As the details of the hacking of the U.S. Office of Personnel Management (OPM) became public in 2014 and 2015, the refrain from the press, Congress, and the general public was: how could this happen? How could hackers, probably from China, have stolen what one former official called, "crown jewels material … a gold mine for a foreign intelligence service"—the personal data of 18 million individuals, including the sensitive information on federal employees? After reading Red Team: How to Succeed by Thinking Like the Enemy, the excellent new book by my colleague Micah Zenko, you are likely to ask, why doesn’t it happen more often, and is there anything to be done to make sure it does not happen again?
There were, of course, large problems with cybersecurity at OPM. The agency did not have a professional information technology security staff until 2013, mechanisms to detect intrusions, or deploy two-factor authentication and encryption. The Inspector General warned Congress of "persistent deficiencies in OPM’s information system security program," including "incomplete security authorization packages, weaknesses in testing of information security controls, and inaccurate plans of action and milestones."
While Zenko does not talk about the OPM hack, his subject is institutional myopia and how to prevent it. The failures of OPM were extreme, but not unique. Almost everyone thinks they are an independent thinker who clearly sees strengths and weaknesses and speaks truth to power. Almost every boss says they foster an environment that rewards creative solutions, risk taking, and questioning. In reality complacency, conformity and "yes men" prevail. Cognitive and organizational biases combine so most fail to identify the faults and blind-spots that can cause calamitous failure.
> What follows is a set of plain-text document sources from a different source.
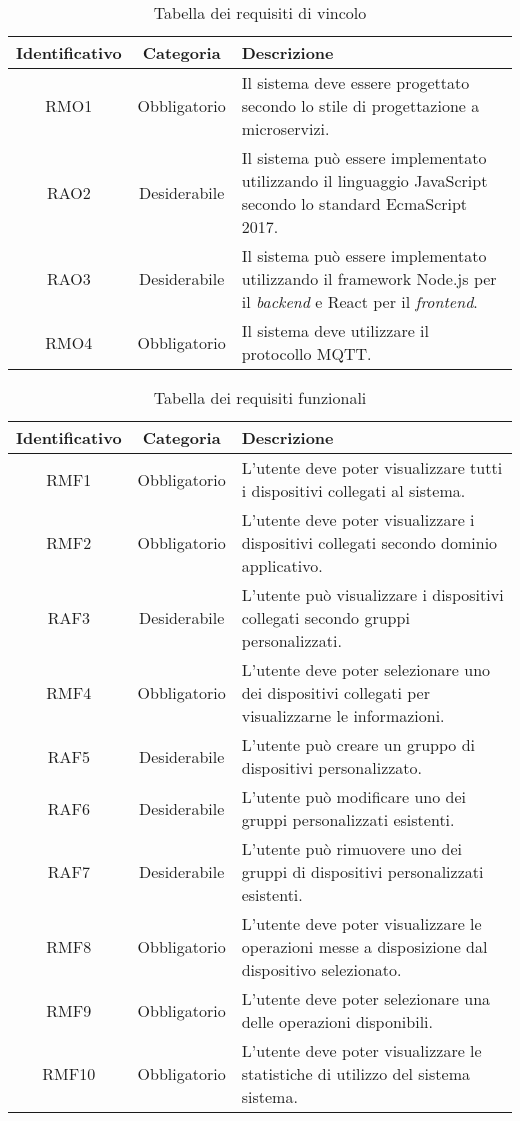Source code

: 

\begin{table}[H]
\caption{Tabella dei requisiti di vincolo}
\label{tab:requisiti-vincolo}
\begin{tabularx}{\linewidth}{|c|c|X|}
\hline
\textbf{Identificativo} & \textbf{Categoria} & \textbf{Descrizione} \\
\hline
RMO1 & Obbligatorio & Il sistema deve essere progettato secondo lo stile di progettazione a microservizi. \\
\hline
RAO2 & Desiderabile & Il sistema può essere implementato utilizzando il linguaggio JavaScript secondo lo standard EcmaScript 2017. \\
\hline
RAO3 & Desiderabile & Il sistema può essere implementato utilizzando il framework Node.js per il \emph{backend} e React per il \emph{frontend}. \\
\hline
RMO4 & Obbligatorio & Il sistema deve utilizzare il protocollo MQTT. \\
\hline
\end{tabularx}
\end{table}


\begin{table}[H]
\caption{Tabella dei requisiti funzionali}
\label{tab:requisiti-funzionali}
\begin{tabularx}{\linewidth}{|c|c|X|}
\hline
\textbf{Identificativo} & \textbf{Categoria} & \textbf{Descrizione} \\
\hline
RMF1 & Obbligatorio & L'utente deve poter visualizzare tutti i dispositivi collegati al sistema. \\
\hline
RMF2 & Obbligatorio & L'utente deve poter visualizzare i dispositivi collegati secondo dominio applicativo. \\
\hline
RAF3 & Desiderabile & L'utente può visualizzare i dispositivi collegati secondo gruppi personalizzati. \\
\hline
RMF4 & Obbligatorio & L'utente deve poter selezionare uno dei dispositivi collegati per visualizzarne le informazioni. \\
\hline
RAF5 & Desiderabile & L'utente può creare un gruppo di dispositivi personalizzato. \\
\hline
RAF6 & Desiderabile & L'utente può modificare uno dei gruppi personalizzati esistenti. \\
\hline
RAF7 & Desiderabile & L'utente può rimuovere uno dei gruppi di dispositivi personalizzati esistenti. \\
\hline
RMF8 & Obbligatorio & L'utente deve poter visualizzare le operazioni messe a disposizione dal dispositivo selezionato. \\
\hline
RMF9 & Obbligatorio & L'utente deve poter selezionare una delle operazioni disponibili. \\
\hline
RMF10 & Obbligatorio & L'utente deve poter visualizzare le statistiche di utilizzo del sistema sistema. \\
\hline
\end{tabularx}
\end{table}

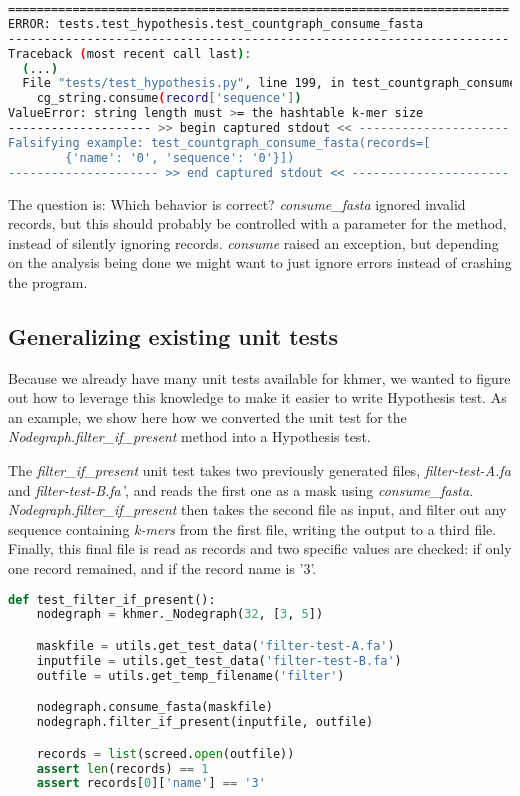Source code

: \documentclass[preprint,nocopyrightspace]{sig-alternate}
\begin{document}
\begin{lstlisting}[language=Bash,basicstyle=\tiny\tt,caption={Inconsistent behavior between consume\_fasta and consume},label={CountgraphConsumeOutput}]
======================================================================
ERROR: tests.test_hypothesis.test_countgraph_consume_fasta
----------------------------------------------------------------------
Traceback (most recent call last):
  (...)
  File "tests/test_hypothesis.py", line 199, in test_countgraph_consume_fasta
    cg_string.consume(record['sequence'])
ValueError: string length must >= the hashtable k-mer size
-------------------- >> begin captured stdout << ---------------------
Falsifying example: test_countgraph_consume_fasta(records=[
		{'name': '0', 'sequence': '0'}])
--------------------- >> end captured stdout << ----------------------
\end{lstlisting}

The question is: Which behavior is correct? \emph{consume\_fasta} ignored invalid records,
but this should probably be controlled with a parameter for the method,
instead of silently ignoring records.
\emph{consume} raised an exception,
but depending on the analysis being done we might want to just ignore errors instead of crashing the program.

\subsection{Generalizing existing unit tests}

Because we already have many unit tests available for khmer,
we wanted to figure out how to leverage this knowledge to make it easier to write Hypothesis test.
As an example,
we show here how we converted the unit test for the \emph{Nodegraph.filter\_if\_present} method into a Hypothesis test.

The \emph{filter\_if\_present} unit test takes two previously generated files,
\emph{filter-test-A.fa} and \emph{filter-test-B.fa'},
and reads the first one as a mask using \emph{consume\_fasta}.
\emph{Nodegraph.filter\_if\_present} then takes the second file as input,
and filter out any sequence containing \emph{k-mers} from the first file,
writing the output to a third file.
Finally,
this final file is read as records and two specific values are checked:
if only one record remained,
and if the record name is '3'.

\begin{lstlisting}[language=Python,basicstyle=\tiny\tt,caption={filter\_if\_present unit test},label={FilterUnit}]
def test_filter_if_present():
    nodegraph = khmer._Nodegraph(32, [3, 5])

    maskfile = utils.get_test_data('filter-test-A.fa')
    inputfile = utils.get_test_data('filter-test-B.fa')
    outfile = utils.get_temp_filename('filter')

    nodegraph.consume_fasta(maskfile)
    nodegraph.filter_if_present(inputfile, outfile)

    records = list(screed.open(outfile))
    assert len(records) == 1
    assert records[0]['name'] == '3'

\end{lstlisting}
\end{document}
One possible solution is to deploy red teams—a "structured process that seeks to better understand the interest, intentions, and capabilities of an institution—or a potential competitor—through simulations, vulnerability probes, and alternative analyses." Zenko provides a useful, and entertaining, history of red teams in the military and private sector. The cast of characters includes CIA directors, military commanders, hackers, social engineers, New York police, Federal Aviation Authority investigators, and others.
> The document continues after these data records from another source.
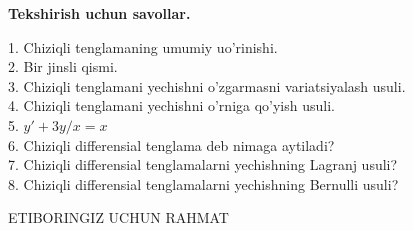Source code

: \documentclass{beamer}
\begin{document}
\begin{frame}
\begin{center}
    \textbf{Tekshirish uchun savollar.}\\
\end{center}
  1. Chiziqli tenglamaning umumiy uo’rinishi. \\
  2. Bir jinsli qismi.\\
  3. Chiziqli tenglamani yechishni o’zgarmasni variatsiyalash usuli. \\
  4. Chiziqli tenglamani yechishni o’rniga qo’yish usuli.\\
  5. $y' + 3y/x = x$\\
  6. Chiziqli differensial tenglama deb nimaga aytiladi?\\
  7. Chiziqli differensial tenglamalarni yechishning Lagranj usuli?\\
  8. Chiziqli differensial tenglamalarni yechishning Bernulli usuli?\\
\end{frame}





\begin{frame}
\Huge{\centerline{ETIBORINGIZ UCHUN RAHMAT}}
\end{frame}


\end{document}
Brian Krebs just reported on a little known Department of Homeland Security program that offers penetration tests to critical infrastructure industries so they "can shore up their computer and network defenses against real-world adversaries." The National Cybersecurity Assessment and Technical Services scans " target’s operating systems, databases, and Web applications for known vulnerabilities, and then tests to see if any of the weaknesses found can be used to successfully compromise the target’s systems." These are exactly they types of programs described in Red Team, but Krebs also identifies some of the potential pitfalls of the red teaming process. The DHS digital intrusion service covers a set of vulnerabilities that in the end could provide cover for doing nothing. Krebs quotes Alan Paller, director of research at the SANS Institute: "The problem is that it measures only a very limited subset of of the vulnerability space but comes with a gold plated get out of jail free card: ’The US government came and checked us.’" Zenko is sensitive to Paller’s concerns, and in the book offers several examples of red teaming failures, and guidance on how they should, and should not, be deployed.
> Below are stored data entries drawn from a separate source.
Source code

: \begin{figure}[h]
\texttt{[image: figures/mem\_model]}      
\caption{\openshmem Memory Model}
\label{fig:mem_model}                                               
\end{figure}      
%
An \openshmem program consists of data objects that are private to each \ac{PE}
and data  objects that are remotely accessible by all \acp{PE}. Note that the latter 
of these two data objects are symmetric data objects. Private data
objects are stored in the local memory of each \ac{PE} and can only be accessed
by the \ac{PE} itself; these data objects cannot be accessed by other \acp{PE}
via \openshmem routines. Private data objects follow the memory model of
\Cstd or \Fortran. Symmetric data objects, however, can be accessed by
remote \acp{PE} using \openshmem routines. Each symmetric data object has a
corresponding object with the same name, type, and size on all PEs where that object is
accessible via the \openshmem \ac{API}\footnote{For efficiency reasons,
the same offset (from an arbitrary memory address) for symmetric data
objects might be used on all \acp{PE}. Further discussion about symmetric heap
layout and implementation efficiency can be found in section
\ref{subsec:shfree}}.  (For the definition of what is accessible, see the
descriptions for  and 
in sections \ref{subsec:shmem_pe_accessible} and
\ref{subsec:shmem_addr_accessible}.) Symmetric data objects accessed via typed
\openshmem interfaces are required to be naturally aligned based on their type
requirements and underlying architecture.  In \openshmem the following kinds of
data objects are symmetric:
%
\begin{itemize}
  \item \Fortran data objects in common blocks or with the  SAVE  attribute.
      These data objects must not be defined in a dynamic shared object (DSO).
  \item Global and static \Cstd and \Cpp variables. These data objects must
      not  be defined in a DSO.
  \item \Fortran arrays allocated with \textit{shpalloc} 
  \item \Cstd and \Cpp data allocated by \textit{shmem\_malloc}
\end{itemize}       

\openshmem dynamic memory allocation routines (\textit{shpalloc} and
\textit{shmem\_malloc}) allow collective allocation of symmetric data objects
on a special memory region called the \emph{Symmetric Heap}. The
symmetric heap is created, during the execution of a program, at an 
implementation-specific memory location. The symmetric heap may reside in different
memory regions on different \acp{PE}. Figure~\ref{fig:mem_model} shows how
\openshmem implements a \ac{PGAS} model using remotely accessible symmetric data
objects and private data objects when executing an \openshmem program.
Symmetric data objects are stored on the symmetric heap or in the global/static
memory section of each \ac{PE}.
Perhaps one of the greatest limitations of red teaming is that there seems to be no accepted metric for their impact. As Zenko notes several times, red teams struggle to quantify what their efforts saved the targeted institutions in dollars and personnel costs. Still, another OPM-like hack is bound to happen, and Red Team is essential reading for those who want to understand how thinking like the attackers can help improve cybersecurity defenses.